When DiskSuite encounters a problem, such as being unable to write to a metadevice due to physical errors at the slice level, it changes the status of the metadevice, for example, to "Maintenance." However, unless you are constantly looking at DiskSuite Tool or running metastat(1M), you may never see these status changes in a timely fashion.

There are two ways that you can automatically check for DiskSuite errors:

The first method is described in "Integrating SNMP Alerts With DiskSuite".
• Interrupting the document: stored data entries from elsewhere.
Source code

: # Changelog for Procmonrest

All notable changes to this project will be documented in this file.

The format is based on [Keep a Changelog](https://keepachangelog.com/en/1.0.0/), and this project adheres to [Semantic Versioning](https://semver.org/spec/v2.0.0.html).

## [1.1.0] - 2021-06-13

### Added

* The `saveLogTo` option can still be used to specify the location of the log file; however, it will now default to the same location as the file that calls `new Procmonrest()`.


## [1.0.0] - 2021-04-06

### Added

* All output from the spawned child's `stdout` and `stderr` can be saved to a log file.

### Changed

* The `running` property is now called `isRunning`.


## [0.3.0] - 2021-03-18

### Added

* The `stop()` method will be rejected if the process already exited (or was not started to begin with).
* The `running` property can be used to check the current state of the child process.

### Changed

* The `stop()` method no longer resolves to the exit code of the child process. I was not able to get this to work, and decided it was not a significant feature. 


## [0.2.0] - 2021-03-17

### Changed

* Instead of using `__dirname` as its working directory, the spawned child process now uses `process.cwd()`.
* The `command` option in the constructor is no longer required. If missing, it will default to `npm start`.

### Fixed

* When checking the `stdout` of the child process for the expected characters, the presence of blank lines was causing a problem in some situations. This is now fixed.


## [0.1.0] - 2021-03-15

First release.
The following section describes the kind of script you can use to check for DiskSuite errors.

How to Automate Checking for Slice Errors in Metadevices (Command Line)
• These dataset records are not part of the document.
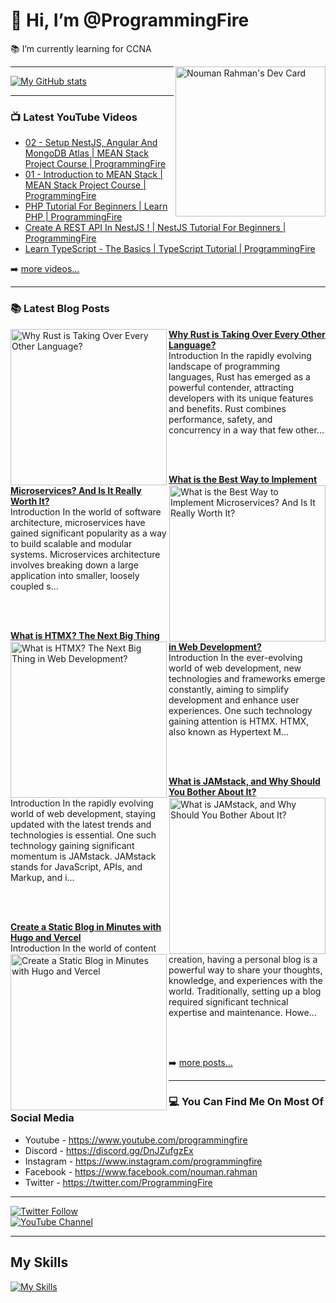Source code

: # 👋 Hi, I’m @ProgrammingFire
📚 I’m currently learning for CCNA

<div align="left">
  <a href="https://app.daily.dev/programmingfire"><img align="right" width="240" src="https://api.daily.dev/devcards/86dba213ca724d5892a77340b0410d32.png?r=jab" alt="Nouman Rahman's Dev Card"/></a>
</div>

---

[![My GitHub stats](https://github-readme-stats.vercel.app/api?username=programmingfire&theme=github_dark&show_icons=true)](https://github.com/anuraghazra/github-readme-stats)

---

### 📺 Latest YouTube Videos

<!-- YOUTUBE:START -->
- [02 - Setup NestJS, Angular And MongoDB Atlas | MEAN Stack Project Course | ProgrammingFire](https://www.youtube.com/watch?v=PffxVIxLGMU)
- [01 - Introduction to MEAN Stack | MEAN Stack Project Course | ProgrammingFire](https://www.youtube.com/watch?v=uCbo1Ix3SIA)
- [PHP Tutorial For Beginners | Learn PHP | ProgrammingFire](https://www.youtube.com/watch?v=YQqQHKgmKGc)
- [Create A REST API In NestJS ! | NestJS Tutorial For Beginners | ProgrammingFire](https://www.youtube.com/watch?v=q488cm7UQIo)
- [Learn TypeScript - The Basics | TypeScript Tutorial | ProgrammingFire](https://www.youtube.com/watch?v=gmxI1zjckPQ)
<!-- YOUTUBE:END -->

➡️ [more videos...](https://youtube.com/c/ProgrammingFire)

---

### 📚 Latest Blog Posts

<!-- HASHNODE_BLOG:START -->
<p align="left">
<a href="https://programmingfire.com/why-rust-is-taking-over-every-other-language" title="Why Rust is Taking Over Every Other Language?"><img src="https://cdn.hashnode.com/res/hashnode/image/upload/v1689225276120/dbf409e7-9e73-46b5-bd4f-ae5715f65ae9.png" alt="Why Rust is Taking Over Every Other Language?" width="250px" align="left" /></a>
<a href="https://programmingfire.com/why-rust-is-taking-over-every-other-language" title="Why Rust is Taking Over Every Other Language?"><strong>Why Rust is Taking Over Every Other Language?</strong></a>
<br/> Introduction
In the rapidly evolving landscape of programming languages, Rust has emerged as a powerful contender, attracting developers with its unique features and benefits. Rust combines performance, safety, and concurrency in a way that few other... </p> <br/> <br/>
<p align="left">
<a href="https://programmingfire.com/what-is-the-best-way-to-implement-microservices-and-is-it-really-worth-it" title="What is the Best Way to Implement Microservices? And Is It Really Worth It?"><img src="https://cdn.hashnode.com/res/hashnode/image/upload/v1688958245987/4a005c59-0777-4de3-a656-4e6bf5f99a7b.png" alt="What is the Best Way to Implement Microservices? And Is It Really Worth It?" width="250px" align="right" /></a>
<a href="https://programmingfire.com/what-is-the-best-way-to-implement-microservices-and-is-it-really-worth-it" title="What is the Best Way to Implement Microservices? And Is It Really Worth It?"><strong>What is the Best Way to Implement Microservices? And Is It Really Worth It?</strong></a>
<br/> Introduction
In the world of software architecture, microservices have gained significant popularity as a way to build scalable and modular systems. Microservices architecture involves breaking down a large application into smaller, loosely coupled s... </p> <br/> <br/>
<p align="left">
<a href="https://programmingfire.com/what-is-htmx-the-next-big-thing-in-web-development" title="What is HTMX? The Next Big Thing in Web Development?"><img src="https://cdn.hashnode.com/res/hashnode/image/upload/v1688811354244/b8989672-7677-429d-9d50-da0c115b559c.png" alt="What is HTMX? The Next Big Thing in Web Development?" width="250px" align="left" /></a>
<a href="https://programmingfire.com/what-is-htmx-the-next-big-thing-in-web-development" title="What is HTMX? The Next Big Thing in Web Development?"><strong>What is HTMX? The Next Big Thing in Web Development?</strong></a>
<br/> Introduction
In the ever-evolving world of web development, new technologies and frameworks emerge constantly, aiming to simplify development and enhance user experiences. One such technology gaining attention is HTMX. HTMX, also known as Hypertext M... </p> <br/> <br/>
<p align="left">
<a href="https://programmingfire.com/what-is-jamstack-and-why-should-you-bother-about-it" title="What is JAMstack, and Why Should You Bother About It?"><img src="https://cdn.hashnode.com/res/hashnode/image/upload/v1688397608623/eb0a2ce9-16bc-4c90-8afd-8d69e57405d0.png" alt="What is JAMstack, and Why Should You Bother About It?" width="250px" align="right" /></a>
<a href="https://programmingfire.com/what-is-jamstack-and-why-should-you-bother-about-it" title="What is JAMstack, and Why Should You Bother About It?"><strong>What is JAMstack, and Why Should You Bother About It?</strong></a>
<br/> Introduction
In the rapidly evolving world of web development, staying updated with the latest trends and technologies is essential. One such technology gaining significant momentum is JAMstack. JAMstack stands for JavaScript, APIs, and Markup, and i... </p> <br/> <br/>
<p align="left">
<a href="https://programmingfire.com/create-a-static-blog-in-minutes-with-hugo-and-vercel" title="Create a Static Blog in Minutes with Hugo and Vercel"><img src="https://cdn.hashnode.com/res/hashnode/image/upload/v1686306167776/556690c2-8967-4c9e-9b53-1e6b4c3c9219.png" alt="Create a Static Blog in Minutes with Hugo and Vercel" width="250px" align="left" /></a>
<a href="https://programmingfire.com/create-a-static-blog-in-minutes-with-hugo-and-vercel" title="Create a Static Blog in Minutes with Hugo and Vercel"><strong>Create a Static Blog in Minutes with Hugo and Vercel</strong></a>
<br/> Introduction
In the world of content creation, having a personal blog is a powerful way to share your thoughts, knowledge, and experiences with the world. Traditionally, setting up a blog required significant technical expertise and maintenance. Howe... </p> <br/> <br/>
<!-- HASHNODE_BLOG:END -->


➡️ [more posts...](https://programmingfire.com/)

---

### 💻 You Can Find Me On Most Of Social Media

* Youtube - https://www.youtube.com/programmingfire
* Discord - https://discord.gg/DnJZufgzEx
* Instagram - https://www.instagram.com/programmingfire
* Facebook - https://www.facebook.com/nouman.rahman
* Twitter - https://twitter.com/ProgrammingFire

---

[![Twitter Follow](https://img.shields.io/twitter/follow/ProgrammingFire?label=Follow%20On%20Twitter&style=social)](https://twitter.com/ProgrammingFire)
<br>
[![YouTube Channel](https://img.shields.io/youtube/channel/subscribers/UCWOD0-JKR1WfpEf_MhdY2pw?label=Subscribe%20On%20YouTube&style=social)](https://youtube.com/c/ProgrammingFire)

---

## My Skills
[![My Skills](https://skillicons.dev/icons?i=dotnet,cs,js,ts,html,css,wasm,git,vscode,docker,kubernetes,redis,postgres,mongodb,md,linux,graphql,go,figma)](https://skillicons.dev)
One way to continually and automatically check for a bad slice in a metadevice is to write a script that is invoked by cron. Here is an example:


#
#ident "@(#)metacheck.sh   1.3     96/06/21 SMI"
#
# Copyright (c) 1992, 1993, 1994, 1995, 1996 by Sun Microsystems, Inc.
#
 
#
# DiskSuite Commands
#
MDBIN=/usr/sbin
METADB=${MDBIN}/metadb
METAHS=${MDBIN}/metahs
METASTAT=${MDBIN}/metastat
 
#
# System Commands
#
AWK=/usr/bin/awk
DATE=/usr/bin/date
MAILX=/usr/bin/mailx
RM=/usr/bin/rm
 
#
# Initialization
#
eval=0
date=`${DATE} '+%a %b %e %Y'`
SDSTMP=/tmp/sdscheck.${$}
${RM} -f ${SDSTMP}
 
MAILTO=${*:-"root"}			# default to root, or use arg list
 
#
# Check replicas for problems, capital letters in the flags indicate an error.
#
dbtrouble=`${METADB} | tail +2 | \
    ${AWK} '{ fl = substr($0,1,20); if (fl ~ /[A-Z]/) print $0 }'`
if [ "${dbtrouble}" ]; then
        echo ""   >>${SDSTMP}
        echo "SDS replica problem report for ${date}"	>>${SDSTMP}
        echo ""   >>${SDSTMP}
        echo "Database replicas are not active:"     >>${SDSTMP}
        echo ""   >>${SDSTMP}
        ${METADB} -i >>${SDSTMP}
        eval=1
fi
 
#
# Check the metadevice state, if the state is not Okay, something is up.
#
mdtrouble=`${METASTAT} | \
    ${AWK} '/State:/ { if ( $2 != "Okay" ) print $0 }'`
if [ "${mdtrouble}" ]; then
        echo ""  >>${SDSTMP}
        echo "SDS metadevice problem report for ${date}"  >>${SDSTMP}
        echo ""  >>${SDSTMP}
        echo "Metadevices are not Okay:"  >>${SDSTMP}
        echo ""  >>${SDSTMP}
        ${METASTAT} >>${SDSTMP}
        eval=1
fi
 
#
# Check the hotspares to see if any have been used.
#
hstrouble=`${METAHS} -i | \
    ${AWK} ' /blocks/ { if ( $2 != "Available" ) print $0 }'`
if [ "${hstrouble}" ]; then
        echo ""  >>${SDSTMP}
        echo "SDS Hot spares in use  ${date}"  >>${SDSTMP}
        echo ""  >>${SDSTMP}
        echo "Hot spares in usage:"  >>${SDSTMP}
        echo ""  >>${SDSTMP}
        ${METAHS} -i >>${SDSTMP}
        eval=1
fi
#
# If any errors occurred, then mail the report to root, or whoever was called
# out in the command line.
#
if [ ${eval} -ne 0 ]; then
        ${MAILX} -s "SDS problems ${date}" ${MAILTO} <${SDSTMP}
        ${RM} -f ${SDSTMP}
fi
 
exit ${eval}

For information on invoking scripts in this way, refer to the cron(1M) man page.


Note -

This script serves as a starting point for automating DiskSuite error checking. You may need to modify it for your own configuration.